Life in Extreme Heat
Hot springs are home to heat-loving microorganisms called thermophiles, bacteria and other single-celled organisms that thrive at temperatures lethal to most life. Researchers have isolated bacterial strains from hot springs that grow optimally at 50 to 55 °C, and certain genera survive in water as hot as 95 °C. The vivid mats of orange, yellow, and green visible in many hot springs are colonies of these organisms, layered by species according to the temperature gradient from the center of the pool to its edges.
These microbes aren’t just a curiosity. A heat-stable enzyme originally extracted from a bacterium found in a Yellowstone hot spring became the foundation for PCR technology, the same method used in DNA testing and COVID-19 diagnostics.
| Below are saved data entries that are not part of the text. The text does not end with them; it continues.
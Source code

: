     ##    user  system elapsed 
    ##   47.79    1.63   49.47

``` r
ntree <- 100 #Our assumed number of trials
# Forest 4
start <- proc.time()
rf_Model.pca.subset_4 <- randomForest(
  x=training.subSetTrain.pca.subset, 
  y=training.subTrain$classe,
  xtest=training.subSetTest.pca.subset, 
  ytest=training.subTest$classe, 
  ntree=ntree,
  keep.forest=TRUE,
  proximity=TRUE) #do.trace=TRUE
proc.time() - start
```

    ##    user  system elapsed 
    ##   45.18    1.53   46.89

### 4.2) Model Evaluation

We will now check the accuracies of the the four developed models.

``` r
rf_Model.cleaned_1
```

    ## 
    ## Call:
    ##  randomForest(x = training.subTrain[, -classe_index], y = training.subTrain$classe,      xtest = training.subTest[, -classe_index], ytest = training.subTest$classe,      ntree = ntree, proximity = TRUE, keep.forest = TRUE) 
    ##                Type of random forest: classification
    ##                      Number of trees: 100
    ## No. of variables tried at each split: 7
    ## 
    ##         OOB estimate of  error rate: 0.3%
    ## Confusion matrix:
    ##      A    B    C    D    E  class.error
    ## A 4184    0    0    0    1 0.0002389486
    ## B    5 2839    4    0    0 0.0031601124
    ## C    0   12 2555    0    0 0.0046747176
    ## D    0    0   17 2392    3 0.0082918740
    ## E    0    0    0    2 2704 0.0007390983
Hot spring ecosystems continue to be a source of biotechnology applications because the proteins these organisms produce remain functional at temperatures that would destroy most biological molecules.
Health Benefits of Soaking
Bathing in naturally heated mineral water, a practice known as balneotherapy, has been used for centuries across cultures. Modern research supports some of those traditional claims. Systematic reviews have found that soaking in mineral-rich thermal water produces measurable improvements in quality of life for people with rheumatoid arthritis, with benefits appearing across multiple studies regardless of differences in how the treatment was administered. Sessions in these studies typically lasted about 20 minutes in water between 35 and 38 °C.
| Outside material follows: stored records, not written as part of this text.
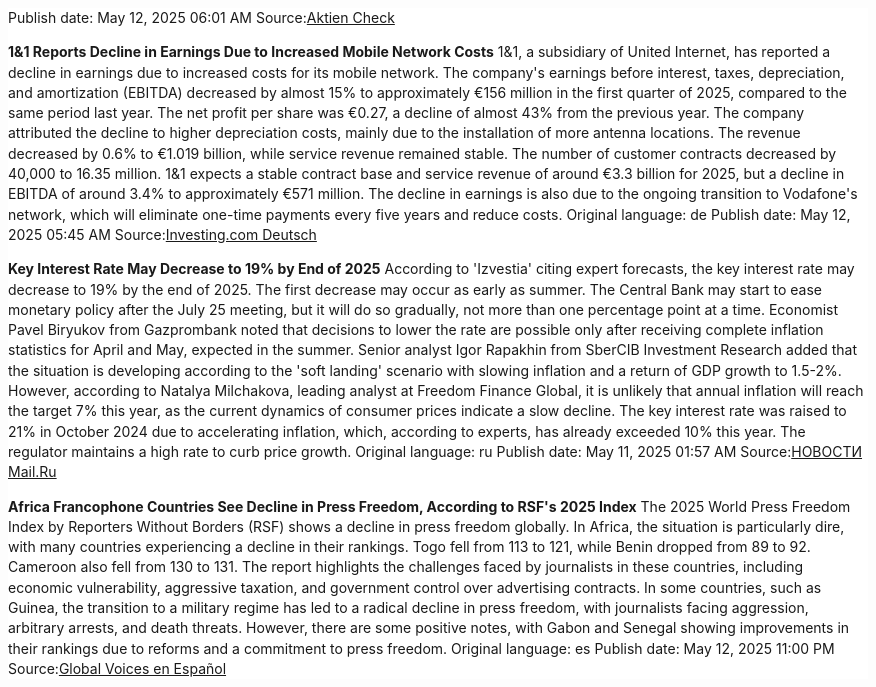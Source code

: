 Publish date: May 12, 2025 06:01 AM
Source:[Aktien Check](https://www.aktiencheck.de/news/Artikel-United_Internet_Tochter_1_1_startet_Ergebnisrueckgang_Jahresziele_bestaetigt-18537636)

**1&1 Reports Decline in Earnings Due to Increased Mobile Network Costs**
1&1, a subsidiary of United Internet, has reported a decline in earnings due to increased costs for its mobile network. The company's earnings before interest, taxes, depreciation, and amortization (EBITDA) decreased by almost 15% to approximately €156 million in the first quarter of 2025, compared to the same period last year. The net profit per share was €0.27, a decline of almost 43% from the previous year. The company attributed the decline to higher depreciation costs, mainly due to the installation of more antenna locations. The revenue decreased by 0.6% to €1.019 billion, while service revenue remained stable. The number of customer contracts decreased by 40,000 to 16.35 million. 1&1 expects a stable contract base and service revenue of around €3.3 billion for 2025, but a decline in EBITDA of around 3.4% to approximately €571 million. The decline in earnings is also due to the ongoing transition to Vodafone's network, which will eliminate one-time payments every five years and reduce costs.
Original language: de
Publish date: May 12, 2025 05:45 AM
Source:[Investing.com Deutsch](https://de.investing.com/news/economy-news/unitedinternettochter-11-startet-mit-ergebnisruckgang--jahresziele-bestatigt-2993459)

**Key Interest Rate May Decrease to 19% by End of 2025**
According to 'Izvestia' citing expert forecasts, the key interest rate may decrease to 19% by the end of 2025. The first decrease may occur as early as summer. The Central Bank may start to ease monetary policy after the July 25 meeting, but it will do so gradually, not more than one percentage point at a time. Economist Pavel Biryukov from Gazprombank noted that decisions to lower the rate are possible only after receiving complete inflation statistics for April and May, expected in the summer. Senior analyst Igor Rapakhin from SberCIB Investment Research added that the situation is developing according to the 'soft landing' scenario with slowing inflation and a return of GDP growth to 1.5-2%. However, according to Natalya Milchakova, leading analyst at Freedom Finance Global, it is unlikely that annual inflation will reach the target 7% this year, as the current dynamics of consumer prices indicate a slow decline. The key interest rate was raised to 21% in October 2024 due to accelerating inflation, which, according to experts, has already exceeded 10% this year. The regulator maintains a high rate to curb price growth.
Original language: ru
Publish date: May 11, 2025 01:57 AM
Source:[НОВОСТИ Mail.Ru](https://news.mail.ru/economics/66073962/)

**Africa Francophone Countries See Decline in Press Freedom, According to RSF's 2025 Index**
The 2025 World Press Freedom Index by Reporters Without Borders (RSF) shows a decline in press freedom globally. In Africa, the situation is particularly dire, with many countries experiencing a decline in their rankings. Togo fell from 113 to 121, while Benin dropped from 89 to 92. Cameroon also fell from 130 to 131. The report highlights the challenges faced by journalists in these countries, including economic vulnerability, aggressive taxation, and government control over advertising contracts. In some countries, such as Guinea, the transition to a military regime has led to a radical decline in press freedom, with journalists facing aggression, arbitrary arrests, and death threats. However, there are some positive notes, with Gabon and Senegal showing improvements in their rankings due to reforms and a commitment to press freedom.
Original language: es
Publish date: May 12, 2025 11:00 PM
Source:[Global Voices en Español](https://es.globalvoices.org/2025/05/12/clasificacion-mundial-de-reporteros-sin-fronteras-africa-francofona-a-la-baja/)
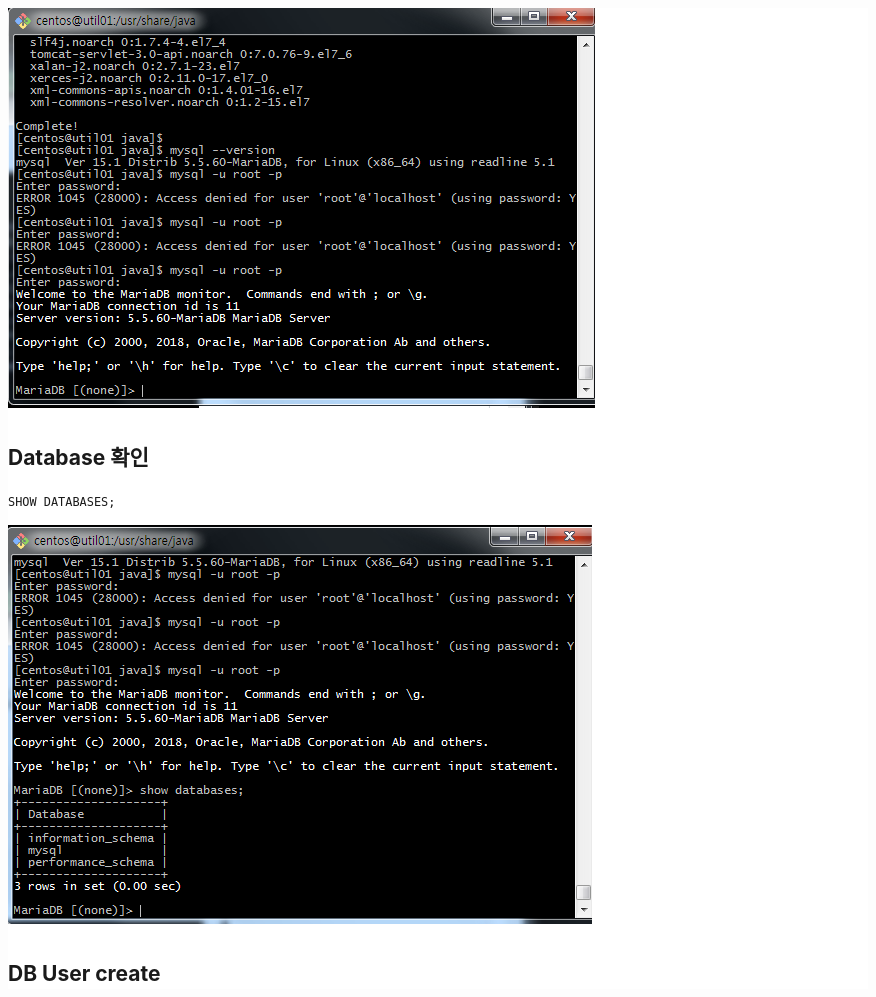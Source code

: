 ![](mariaDB버전및로그인.PNG)

## Database 확인

```
SHOW DATABASES;
```
![](데이터베이스확인.PNG)

## DB User create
Beyond clinical applications, many people report that hot spring soaking relieves muscle soreness, reduces joint stiffness, and improves sleep. The combination of heat, buoyancy, and mineral content likely contributes. Warm water increases blood flow to muscles and joints, buoyancy reduces the load on painful joints, and dissolved minerals like magnesium may be absorbed through the skin in small amounts.
Safety Risks
The most obvious danger is burns. Undeveloped hot springs can reach boiling temperatures with no warning signs, and the ground surrounding them is sometimes thin and fragile. At Yellowstone, people have died after falling into superheated pools. Even springs that feel comfortable at the surface can have channels of much hotter water feeding in unpredictably.
Less obvious is the microbial risk. Human pathogens can survive and even grow in hot springs. Research using genetic sequencing of spring water has detected bacteria from the genera Legionella and Clostridium, which include species responsible for Legionnaires’ disease, botulism, and tetanus. Some springs have also tested positive for more dangerous organisms classified as high-risk pathogens. Interestingly, the hottest springs tend to harbor fewer pathogenic species, likely because extreme temperatures are hostile even to heat-tolerant bacteria. Springs in the recreational temperature range, warm but not scalding, present the greatest microbial diversity and, with it, the most potential for exposure to harmful organisms.
Keeping your head above water, avoiding swallowing spring water, and staying out of springs with open wounds are practical steps that reduce risk. Developed hot spring resorts typically test and treat their water, but wild or undeveloped springs carry more uncertainty.